Anthony Braxton and the AIMToronto Orchestra
Creative Orchestra (Guelph) 2007
Mike Heffley

These four CDs triggered a rush of glorious memories: the young community organizer from Chicago’s South Side, submitting graciously to his seemingly miraculous coronation; the transcendence--not avoidance, denial, or exploitation- -of the petty politics of race, identity, and power usually played to get that crown, the triumph of the higher path of gutsy intelligence, idealism, compassion; most happily, the new face his administration allowed the country I so loved to hate to love to show to the world, like some prodigal son returned to its rightful fold.

I speak, of course, of Anthony Braxton’s 1993 inauguration as Chair of the Wesleyan University Department of Music (yes, children, I was there on that historical day!). These CDs are among the ripe and juiciest fruits seeded then by the new visions of a “world music” twinkling in his eyes and his speech both to and about his then-and-future world.

"An orchestra is a family," he told the Toronto community (the Association of Improvising Musicians Toronto, he helped organize for Creative Orchestra (Guelph) 2007, lo these many years later (see his keynote address to the Guelph audience at Recorded live as part of the Guelph Jazz Festival, the orchestra rehearsed for a couple of intensive weeks with his erstwhile student-cum-fellow-reedsman Kyle Brenders, current Artistic Director of that family. Braxton jumped in for three days of that before the concert.

Their prep time shows magnificently in this CD. Any good organizer of large family gatherings can tell you the key to their success lies in artful orchestration of maximum spontaneity. The more you understand and strategize against the pitfalls peculiar to family dynamics--the boredom and contempt long familiarity famously breeds, the instability and chaos of the informal, the hurts and slights people inflict on those they know best-- the better your chances of leaping over all that to soar to their unique and deepest counterpleasures: each person allowed to be him/herself; to be known, accepted, celebrated unconditionally; to improvise comfortably the resolutions to any and all problems that may arise. And, rainbowing it all, unmediated access to the living soul and spirit, the shared history, of that particular family.

The AIM's name itself suggests its (informal, common law) ties to Braxton’s AACM family background--same concept of intentional community, based in a locale and organized around a similar common aesthetic, pedagogy, and mission. Braxton’s role as academic mentor and composer suggests him as the metaphorical father here, but he wears that mantle lightly, in shared community more than authority, and these clearly grown offspring play their roles with him in kind. The family’s overarching contexts--they are Guelph Festival, Toronto, and Canadian artists--place them in the “world” part of Braxton’s vision for his work as more a world than a parochially American music. (For reports from those front lines, see local reviews of the live concert [ and].)

Braxton's creative orchestras are also family events. They’re where the scattered extended family members reunite to present his/their music in its most public ceremonial finery. They often stand out among the world’s other such events as, say, Le Cirque de Soleil stands out from the shabby traveling carnival that hits your town now and then.
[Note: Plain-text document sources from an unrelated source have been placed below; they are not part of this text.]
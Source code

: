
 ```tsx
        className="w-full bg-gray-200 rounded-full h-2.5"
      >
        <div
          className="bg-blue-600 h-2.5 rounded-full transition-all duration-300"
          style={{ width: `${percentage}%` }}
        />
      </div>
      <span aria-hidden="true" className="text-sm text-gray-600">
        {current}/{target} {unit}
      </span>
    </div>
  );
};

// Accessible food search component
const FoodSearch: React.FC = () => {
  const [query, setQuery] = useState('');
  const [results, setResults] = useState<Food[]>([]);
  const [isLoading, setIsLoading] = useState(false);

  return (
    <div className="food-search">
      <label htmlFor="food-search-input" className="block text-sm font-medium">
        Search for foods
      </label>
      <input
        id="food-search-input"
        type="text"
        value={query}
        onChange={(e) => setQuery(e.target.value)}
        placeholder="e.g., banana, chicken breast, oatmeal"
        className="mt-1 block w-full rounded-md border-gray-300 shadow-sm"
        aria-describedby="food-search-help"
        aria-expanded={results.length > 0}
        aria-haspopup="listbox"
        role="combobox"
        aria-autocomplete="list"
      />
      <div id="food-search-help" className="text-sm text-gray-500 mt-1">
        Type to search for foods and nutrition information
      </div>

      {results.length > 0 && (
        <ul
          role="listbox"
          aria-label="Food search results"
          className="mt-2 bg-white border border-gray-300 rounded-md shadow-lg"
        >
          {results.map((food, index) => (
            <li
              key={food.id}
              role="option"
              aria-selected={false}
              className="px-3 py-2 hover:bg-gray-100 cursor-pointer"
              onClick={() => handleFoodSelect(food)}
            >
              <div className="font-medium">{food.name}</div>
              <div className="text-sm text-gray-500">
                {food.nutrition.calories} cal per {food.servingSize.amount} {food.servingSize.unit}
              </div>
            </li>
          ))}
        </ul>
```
Not always--since much of his work over the last two decades has been with students or former students, the proficiency level with his material can vary--but it tends toward the high end enough to justify it as a strategy. In this case, it leaves that chart behind entirely.

The arc and flow of the track list feels consciously shaped; whether done so at the live performance itself or for the CD, it adds to the overall feel of creative orchestration. Compositions 306, 307, and 91, in that order, are woven in with three “language improvisations,” a weave that showcases the powers and talents of the players (and one singer) independently of the pieces in mirror-like balance with the same genius in bringing each piece’s concept and inner workings to the grandest sonic spectacle of self-evidence via focused intention. The “friendly listener” is kept comfortably on the edge of his/her seat, pondering images such as world tennis championships being played by four-armed deities, each arm wielding a racket in a four-ball volley that ends only voluntarily; or a troupe of ancient hominids conversing with great panache in a language that clearly has complex rules and syntax, but is still a year or so shy of connecting the first semantic meaning to its sounds; or some priceless Rube Goldberg contraption engineered by the makers of gleaming Lamborghinis out of pure precious stones and metals mined and forged not by slave labor for slavish commerce, but by artisan-workers teasing and seizing them out of the earth to process, shape, and own and drive themselves.

The listening experience is enhanced but not completed when the listener learns that the “languages” are "short notes," "long tones," or "trills" or whatever; that the two later compositions were penned sometime around 9/11, and my book length interview with the composer (, and the earlier one--and the climactic last track here--done a couple of decades prior (reminding us that this approach to family-partying has been going on for some time now, and is as timelessly fresh each meticulously marked time). It is fun to know such things, but also superfluous to the point of the power at play.